> What you should do: Some lines below hold "where". Pick them out and copy them.

> Given records:
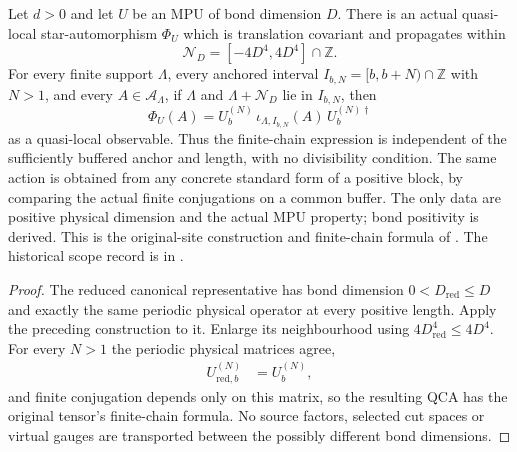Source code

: \begin{theorem}
    \label{thm:mpu_actual_qca}
    \leanok
    Let $d>0$ and let $U$ be an MPU of bond dimension $D$.
    There is an actual quasi-local star-automorphism $\Phi_U$ which is
    translation covariant and propagates within
    \[
        \mathcal N_D=[-4D^4,4D^4]\cap\mathbb Z.
    \]
    For every finite support $\Lambda$, every anchored interval
    $I_{b,N}=[b,b+N)\cap\mathbb Z$ with $N>1$, and every
    $A\in\mathcal A_\Lambda$, if $\Lambda$ and
    $\Lambda+\mathcal N_D$ lie in $I_{b,N}$, then
    \[
        \Phi_U(A)=U_b^{(N)}\,\iota_{\Lambda,I_{b,N}}(A)\,
        U_b^{(N)\dagger}
    \]
    as a quasi-local observable. Thus the finite-chain expression is
    independent of the sufficiently buffered anchor and length,
    with no divisibility condition. The same action is obtained from
    any concrete standard form of a positive block, by comparing the
    actual finite conjugations on a common buffer. The only data are positive physical
    dimension and the actual MPU property; bond positivity is derived.
    This is the original-site construction and finite-chain formula of
    \cite[lines~2292--2306]{Cirac2017MPU}. The historical scope record
    is in \cite{gap:mpu_qca_complete_block_heisenberg_scope}.
\end{theorem}
\begin{proof}
    \leanok
    The reduced canonical representative has bond dimension
    $0<D_{\mathrm{red}}\le D$ and exactly the same periodic physical
    operator at every positive length. Apply the preceding construction
    to it. Enlarge its neighbourhood using
    $4D_{\mathrm{red}}^4\le4D^4$. For every $N>1$ the periodic
    physical matrices agree,
    \begin{align}
        U_{\mathrm{red},b}^{(N)} & =U_b^{(N)},
        \label{eq:mpu_actual_qca_reduced_matrix}
    \end{align}
    and finite conjugation depends only on this matrix, so the
    resulting QCA has the original tensor's finite-chain formula. No source factors, selected cut
    spaces or virtual gauges are transported between the possibly
    different bond dimensions.
\end{proof}
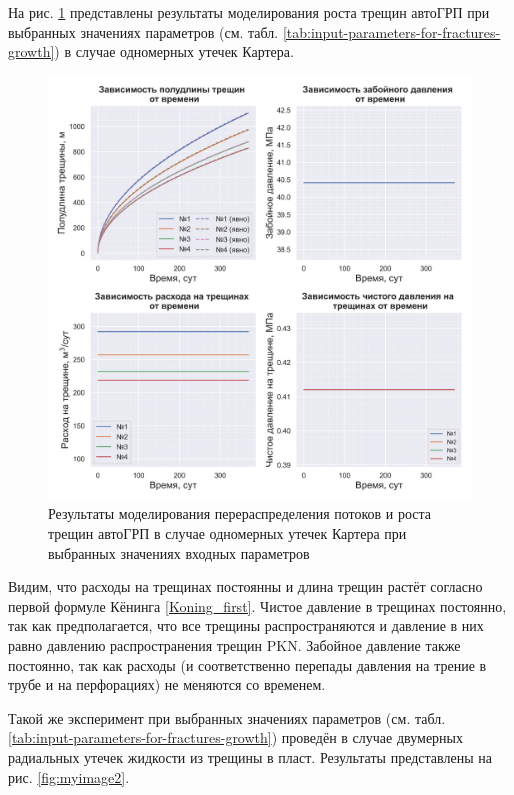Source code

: На рис. \ref{fig:myimage1} представлены результаты моделирования роста трещин автоГРП при выбранных значениях параметров (см. табл. \ref{tab:input-parameters-for-fractures-growth}) в случае одномерных утечек Картера.

\begin{figure}[H] 
\center
\includegraphics[width=\linewidth]{images/myimage1.jpg}
\caption{Результаты моделирования перераспределения потоков и роста трещин автоГРП в случае одномерных утечек Картера при выбранных значениях входных параметров}
\label{fig:myimage1}
\end{figure}

Видим, что расходы на трещинах постоянны и длина трещин растёт согласно первой формуле Кёнинга \eqref{Koning_first}.
Чистое давление в трещинах постоянно, так как предполагается, что все трещины распространяются и давление в них равно давлению распространения трещин PKN.
Забойное давление также постоянно, так как расходы (и соответственно перепады давления на трение в трубе и на перфорациях) не меняются со временем.

Такой же эксперимент при выбранных значениях параметров (см. табл. \ref{tab:input-parameters-for-fractures-growth}) проведён в случае двумерных радиальных утечек жидкости из трещины в пласт.
Результаты представлены на рис. \ref{fig:myimage2}.

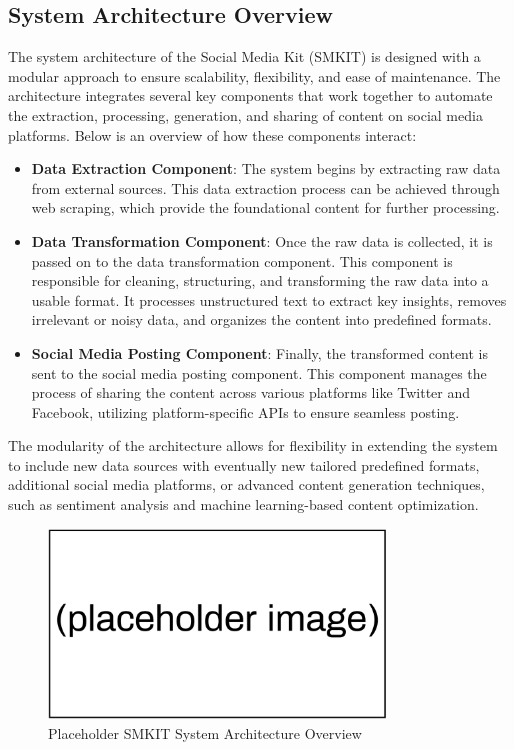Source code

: \begin{itemize}
\end{itemize}

\subsection{System Architecture Overview}
\label{subsec:system_architecture_overview}
The system architecture of the Social Media Kit (SMKIT) is designed with a modular approach to ensure scalability, flexibility, and ease of maintenance. The architecture integrates several key components that work together to automate the extraction, processing, generation, and sharing of content on social media platforms. Below is an overview of how these components interact:

\begin{itemize}
    \item \textbf{Data Extraction Component}: The system begins by extracting raw data from external sources. This data extraction process can be achieved through web scraping, which provide the foundational content for further processing.

    \item \textbf{Data Transformation Component}: Once the raw data is collected, it is passed on to the data transformation component. This component is responsible for cleaning, structuring, and transforming the raw data into a usable format. It processes unstructured text to extract key insights, removes irrelevant or noisy data, and organizes the content into predefined formats.
    
    \item \textbf{Social Media Posting Component}: Finally, the transformed content is sent to the social media posting component. This component manages the process of sharing the content across various platforms like Twitter and Facebook, utilizing platform-specific APIs to ensure seamless posting.
\end{itemize}

The modularity of the architecture allows for flexibility in extending the system to include new data sources with eventually new tailored predefined formats, additional social media platforms, or advanced content generation techniques, such as sentiment analysis and machine learning-based content optimization.

\begin{figure}[ht]
    \centering
    \includegraphics[width=0.8\textwidth]{figures/methodology/placeholder_image.png}
    \caption{Placeholder SMKIT System Architecture Overview}
    \label{fig:methodology_smkit_system_architecture_overview}
\end{figure}

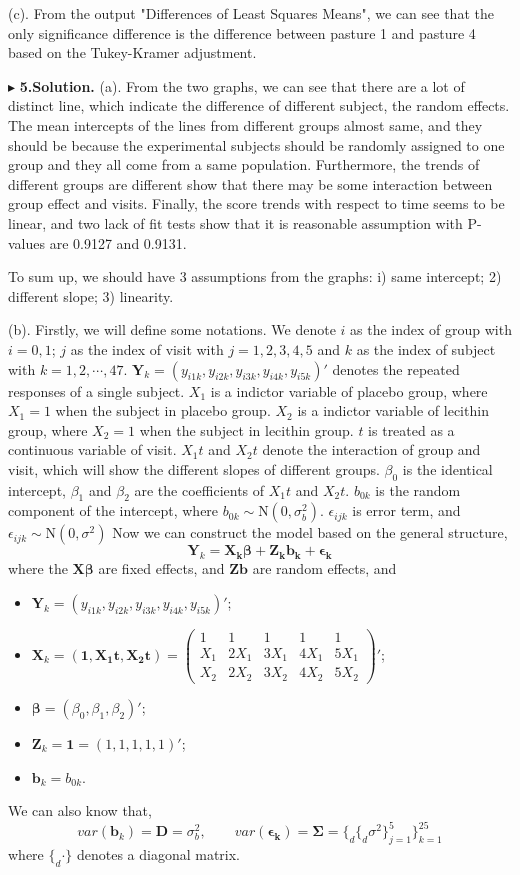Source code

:\documentclass[letterpaper, 12pt]{article}
\newcommand{\lma}{\left(\begin{matrix}}
\newcommand{\rma}{\end{matrix}\right)}
\begin{document}
(c). From the output "Differences of Least Squares Means", we can see that the only significance difference is the difference between pasture 1 and pasture 4 based on the Tukey-Kramer adjustment.


$\blacktriangleright$ \textbf{5.\quad Solution.}
(a). From the two graphs, we can see that there are a lot of distinct line, which indicate the difference of different subject, the random effects. The mean intercepts of the lines from different groups almost same, and they should be because the experimental subjects should be randomly assigned to one group and they all come from a same population. Furthermore, the trends of different groups are different show that there may be some interaction between group effect and visits. Finally, the score trends with respect to time seems to be linear, and two lack of fit tests show that it is reasonable assumption with P-values are 0.9127 and 0.9131.

To sum up, we should have 3 assumptions from the graphs: i) same intercept; 2) different slope; 3) linearity.





(b). Firstly, we will define some notations. We denote $i$ as the index of group with $i=0,1$; $j$ as the index of visit with $j=1,2,3,4,5$ and $k$ as the index of subject with $k=1,2,\cdots,47$. $\bm{Y}_{k}=(y_{i1k},y_{i2k},y_{i3k},y_{i4k},y_{i5k})'$ denotes the repeated responses of a single subject. $X_1$ is a indictor variable of placebo group, where $X_{1}=1$ when the subject in placebo group. $X_2$ is a indictor variable of lecithin group, where $X_{2}=1$ when the subject in lecithin group. $t$ is treated as a continuous variable of visit. $X_1t$  and $X_2t$ denote the interaction of group and visit, which will show the different slopes of different groups. $\beta_0$ is the identical intercept, $\beta_1$ and $\beta_2$ are the coefficients of $X_1t$  and $X_2t$. $b_{0k}$ is the random component of the intercept, where $b_{0k}\sim \text{N}(0,\sigma_b^2)$. $\epsilon_{ijk}$ is error term, and $\epsilon_{ijk}\sim \text{N}(0,\sigma^2)$ Now we can construct the model based on the general structure,
$$
\bm{Y}_k=\bm{X_k\beta+Z_kb_k+\epsilon_k}
$$
where the $\bm{X\beta}$ are fixed effects, and $\bm{Zb}$ are random effects, and 
\begin{itemize}
\item $\bm{Y}_k=(y_{i1k},y_{i2k},y_{i3k},y_{i4k},y_{i5k})'$;
\item $\bm{X}_k=(\bm{1},\bm{X_1t},\bm{X_2t})=\lma
1&1&1&1&1\\
X_{1}&2X_{1}&3X_{1}&4X_{1}&5X_{1}\\
X_{2}&2X_{2}&3X_{2}&4X_{2}&5X_{2}\rma'$;
\item $\bm{\beta}=(\beta_0,\beta_1,\beta_2)'$;
\item $\bm{Z}_k=\bm{1}=(1,1,1,1,1)'$;
\item $\bm{b}_k=b_{0k}$.
\end{itemize}
We can also know that,
$$
var(\bm{b}_k)=\bm{D}=\sigma_b^2,\qquad var(\bm{\epsilon_k})=\bm{\Sigma}=\big\{_d\{_d \sigma^2\}_{j=1}^5\big\}_{k=1}^{25}
$$
where $\{_d \cdot\}$ denotes a diagonal matrix.
\end{document}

> Reply:
(b). Firstly, we will define some notations. We denote $i$ as the index of group with $i=0,1$; $j$ as the index of visit with $j=1,2,3,4,5$ and $k$ as the index of subject with $k=1,2,\cdots,47$. $\bm{Y}_{k}=(y_{i1k},y_{i2k},y_{i3k},y_{i4k},y_{i5k})'$ denotes the repeated responses of a single subject. $X_1$ is a indictor variable of placebo group, where $X_{1}=1$ when the subject in placebo group. $X_2$ is a indictor variable of lecithin group, where $X_{2}=1$ when the subject in lecithin group. $t$ is treated as a continuous variable of visit. $X_1t$  and $X_2t$ denote the interaction of group and visit, which will show the different slopes of different groups. $\beta_0$ is the identical intercept, $\beta_1$ and $\beta_2$ are the coefficients of $X_1t$  and $X_2t$. $b_{0k}$ is the random component of the intercept, where $b_{0k}\sim \text{N}(0,\sigma_b^2)$. $\epsilon_{ijk}$ is error term, and $\epsilon_{ijk}\sim \text{N}(0,\sigma^2)$ Now we can construct the model based on the general structure,
where the $\bm{X\beta}$ are fixed effects, and $\bm{Zb}$ are random effects, and 
where $\{_d \cdot\}$ denotes a diagonal matrix.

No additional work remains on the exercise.